They Called Themselves the KKK
by Susan Campbell Bartoletti
HMH Books for Young Readers, 2010
176 pages, ages 11 up
Behind the Book
Part 4: A Silent Majority
I had researched the Klan’s history and creed, and yet I was unprepared for what I saw and what I heard — from the opening speech to the pageantry of the closing cross-lighting ceremony.
Most of all, I was unprepared for the ordinariness of the people who attended the Congress. They played with their children. They talked about their gardens and their families. They sang the same hymns I grew up singing.

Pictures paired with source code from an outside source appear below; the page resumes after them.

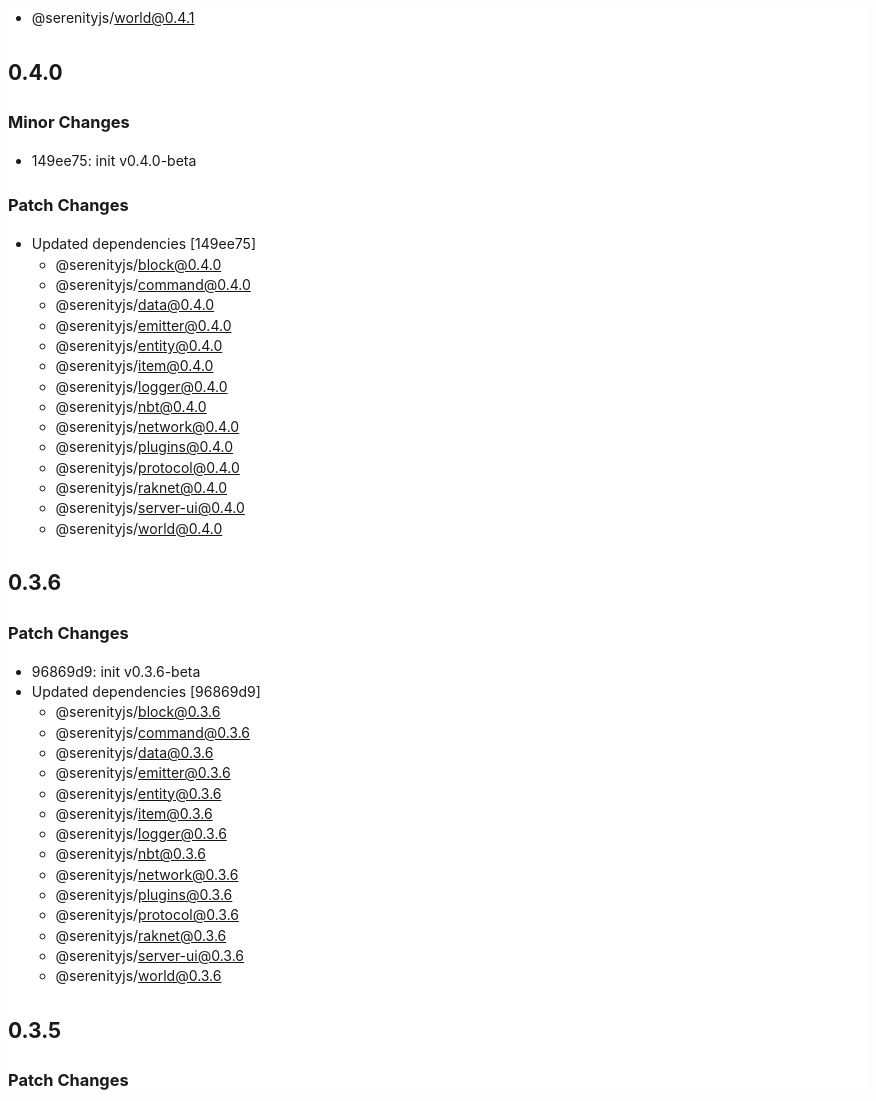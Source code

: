  - @serenityjs/world@0.4.1

## 0.4.0

### Minor Changes

- 149ee75: init v0.4.0-beta

### Patch Changes

- Updated dependencies [149ee75]
  - @serenityjs/block@0.4.0
  - @serenityjs/command@0.4.0
  - @serenityjs/data@0.4.0
  - @serenityjs/emitter@0.4.0
  - @serenityjs/entity@0.4.0
  - @serenityjs/item@0.4.0
  - @serenityjs/logger@0.4.0
  - @serenityjs/nbt@0.4.0
  - @serenityjs/network@0.4.0
  - @serenityjs/plugins@0.4.0
  - @serenityjs/protocol@0.4.0
  - @serenityjs/raknet@0.4.0
  - @serenityjs/server-ui@0.4.0
  - @serenityjs/world@0.4.0

## 0.3.6

### Patch Changes

- 96869d9: init v0.3.6-beta
- Updated dependencies [96869d9]
  - @serenityjs/block@0.3.6
  - @serenityjs/command@0.3.6
  - @serenityjs/data@0.3.6
  - @serenityjs/emitter@0.3.6
  - @serenityjs/entity@0.3.6
  - @serenityjs/item@0.3.6
  - @serenityjs/logger@0.3.6
  - @serenityjs/nbt@0.3.6
  - @serenityjs/network@0.3.6
  - @serenityjs/plugins@0.3.6
  - @serenityjs/protocol@0.3.6
  - @serenityjs/raknet@0.3.6
  - @serenityjs/server-ui@0.3.6
  - @serenityjs/world@0.3.6

## 0.3.5

### Patch Changes
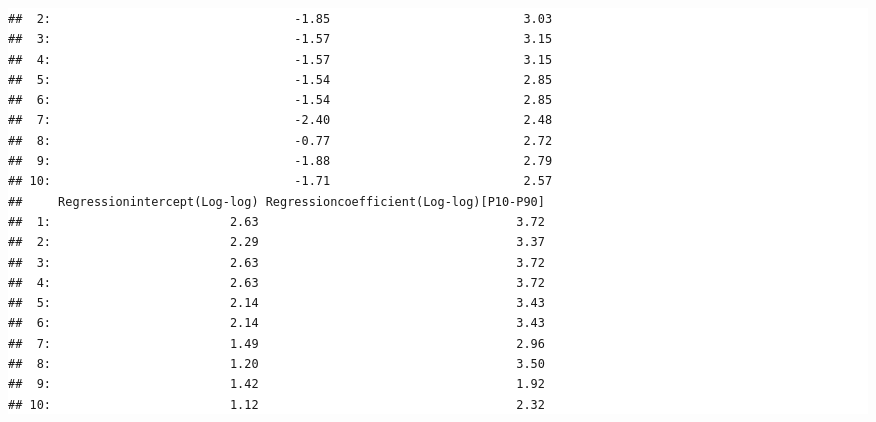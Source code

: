     ##  2:                                  -1.85                           3.03
    ##  3:                                  -1.57                           3.15
    ##  4:                                  -1.57                           3.15
    ##  5:                                  -1.54                           2.85
    ##  6:                                  -1.54                           2.85
    ##  7:                                  -2.40                           2.48
    ##  8:                                  -0.77                           2.72
    ##  9:                                  -1.88                           2.79
    ## 10:                                  -1.71                           2.57
    ##     Regressionintercept(Log-log) Regressioncoefficient(Log-log)[P10-P90]
    ##  1:                         2.63                                    3.72
    ##  2:                         2.29                                    3.37
    ##  3:                         2.63                                    3.72
    ##  4:                         2.63                                    3.72
    ##  5:                         2.14                                    3.43
    ##  6:                         2.14                                    3.43
    ##  7:                         1.49                                    2.96
    ##  8:                         1.20                                    3.50
    ##  9:                         1.42                                    1.92
    ## 10:                         1.12                                    2.32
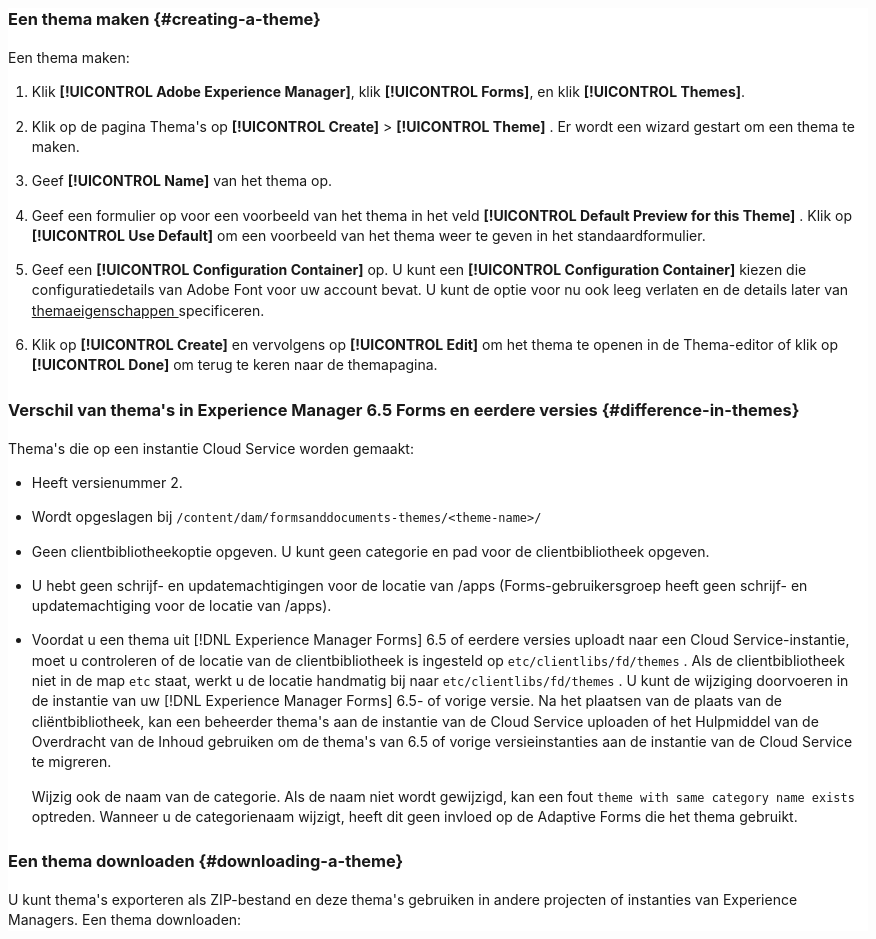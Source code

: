 ### Een thema maken {#creating-a-theme}

Een thema maken:

1. Klik **[!UICONTROL Adobe Experience Manager]**, klik **[!UICONTROL Forms]**, en klik **[!UICONTROL Themes]**.

1. Klik op de pagina Thema&#39;s op **[!UICONTROL Create]** > **[!UICONTROL Theme]** .
Er wordt een wizard gestart om een thema te maken.

1. Geef **[!UICONTROL Name]** van het thema op.

1. Geef een formulier op voor een voorbeeld van het thema in het veld **[!UICONTROL Default Preview for this Theme]** . Klik op **[!UICONTROL Use Default]** om een voorbeeld van het thema weer te geven in het standaardformulier.

1. Geef een **[!UICONTROL Configuration Container]** op. U kunt een **[!UICONTROL Configuration Container]** kiezen die configuratiedetails van Adobe Font voor uw account bevat. U kunt de optie voor nu ook leeg verlaten en de details later van [ themaeigenschappen ](#metadata-of-a-theme) specificeren.

1. Klik op **[!UICONTROL Create]** en vervolgens op **[!UICONTROL Edit]** om het thema te openen in de Thema-editor of klik op **[!UICONTROL Done]** om terug te keren naar de themapagina.

### Verschil van thema&#39;s in Experience Manager 6.5 Forms en eerdere versies {#difference-in-themes}

Thema&#39;s die op een instantie Cloud Service worden gemaakt:

* Heeft versienummer 2.

* Wordt opgeslagen bij `/content/dam/formsanddocuments-themes/<theme-name>/`

* Geen clientbibliotheekoptie opgeven. U kunt geen categorie en pad voor de clientbibliotheek opgeven.

* U hebt geen schrijf- en updatemachtigingen voor de locatie van /apps (Forms-gebruikersgroep heeft geen schrijf- en updatemachtiging voor de locatie van /apps).

* Voordat u een thema uit [!DNL Experience Manager Forms] 6.5 of eerdere versies uploadt naar een Cloud Service-instantie, moet u controleren of de locatie van de clientbibliotheek is ingesteld op `etc/clientlibs/fd/themes` . Als de clientbibliotheek niet in de map `etc` staat, werkt u de locatie handmatig bij naar `etc/clientlibs/fd/themes` .  U kunt de wijziging doorvoeren in de instantie van uw [!DNL Experience Manager Forms] 6.5- of vorige versie. Na het plaatsen van de plaats van de cliëntbibliotheek, kan een beheerder thema&#39;s aan de instantie van de Cloud Service uploaden of het Hulpmiddel van de Overdracht van de Inhoud gebruiken om de thema&#39;s van 6.5 of vorige versieinstanties aan de instantie van de Cloud Service te migreren.

  Wijzig ook de naam van de categorie. Als de naam niet wordt gewijzigd, kan een fout `theme with same category name exists` optreden. Wanneer u de categorienaam wijzigt, heeft dit geen invloed op de Adaptive Forms die het thema gebruikt.

### Een thema downloaden {#downloading-a-theme}

U kunt thema&#39;s exporteren als ZIP-bestand en deze thema&#39;s gebruiken in andere projecten of instanties van Experience Managers. Een thema downloaden:
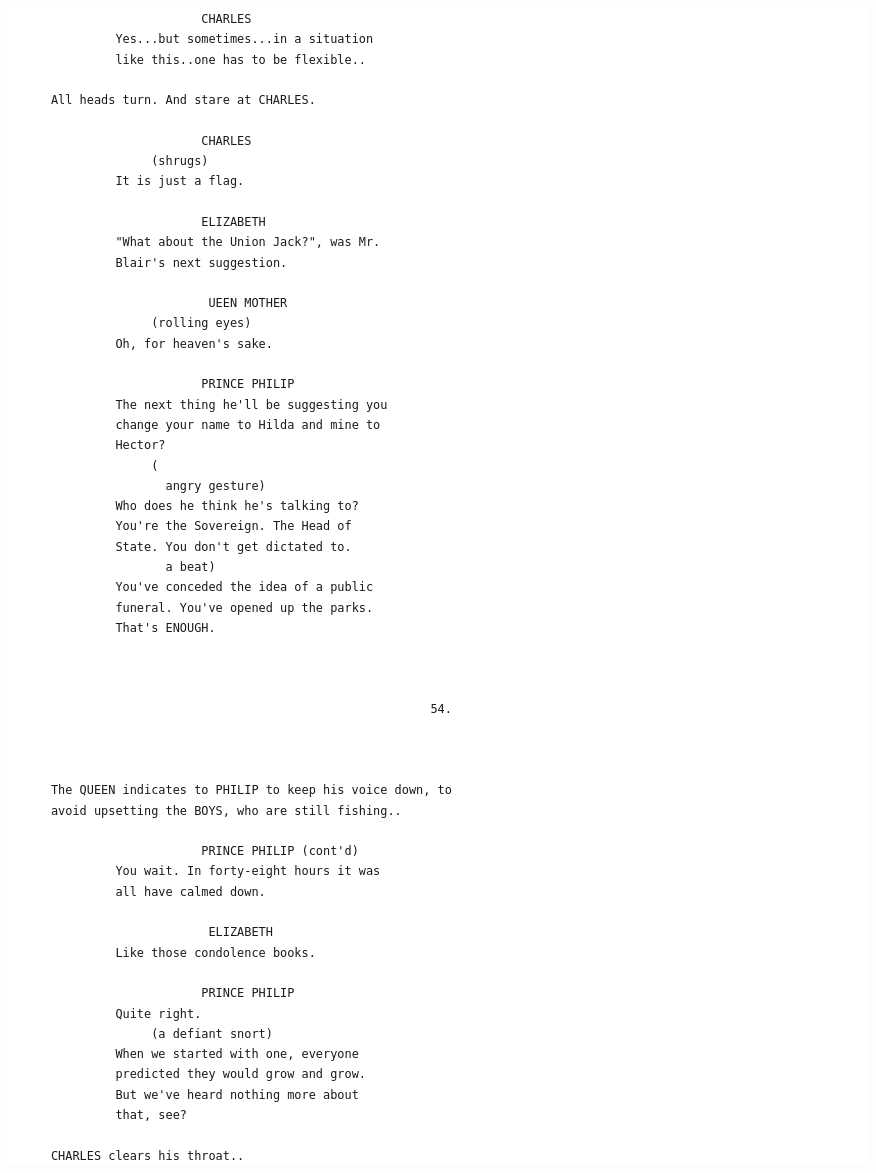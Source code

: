                                CHARLES
                   Yes...but sometimes...in a situation
                   like this..one has to be flexible..
          
          All heads turn. And stare at CHARLES.
          
                               CHARLES
                        (shrugs)
                   It is just a flag.
          
                               ELIZABETH
                   "What about the Union Jack?", was Mr.
                   Blair's next suggestion.
          
                                UEEN MOTHER
                        (rolling eyes)
                   Oh, for heaven's sake.
          
                               PRINCE PHILIP
                   The next thing he'll be suggesting you
                   change your name to Hilda and mine to
                   Hector?
                        (
                          angry gesture)
                   Who does he think he's talking to?
                   You're the Sovereign. The Head of
                   State. You don't get dictated to.
                          a beat)
                   You've conceded the idea of a public
                   funeral. You've opened up the parks.
                   That's ENOUGH.
          

          
                                                               54.
          
          
          
          The QUEEN indicates to PHILIP to keep his voice down, to
          avoid upsetting the BOYS, who are still fishing..
          
                               PRINCE PHILIP (cont'd)
                   You wait. In forty-eight hours it was
                   all have calmed down.
          
                                ELIZABETH
                   Like those condolence books.
          
                               PRINCE PHILIP
                   Quite right.
                        (a defiant snort)
                   When we started with one, everyone
                   predicted they would grow and grow.
                   But we've heard nothing more about
                   that, see?
          
          CHARLES clears his throat..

I also wasn’t prepared for the relatively small number in attendance. I don’t know the exact number, but I estimate that fewer than 100 people were there, even though the registration packet and other information promised huge crowds.
For the benefit of the short-wave radio listeners, the audience was told to clap as if there were hundreds and hundreds of people present.
On one hand, I find comfort in that small number and the fact that the today’s KKK wants to create the illusion that it is bigger than it really is. Isn’t that what fear-mongering is about? Smoke and mirrors?
On the other hand, one speech haunts me more than the others: “We are planting thousands of seeds among high school students,” said a Klanswoman. “We don’t need robes … a silent majority in America agrees with us.”
Perhaps W.E.B. Du Bois explained such fear best: “[T]hese human beings at heart are desperately afraid of something. Of what? Of many things, but usually of losing their jobs, being declassed, degraded, or actually disgraced; of losing their hopes, their savings, their plans for their children; of the actual pangs of hunger, of dirt, of crime.”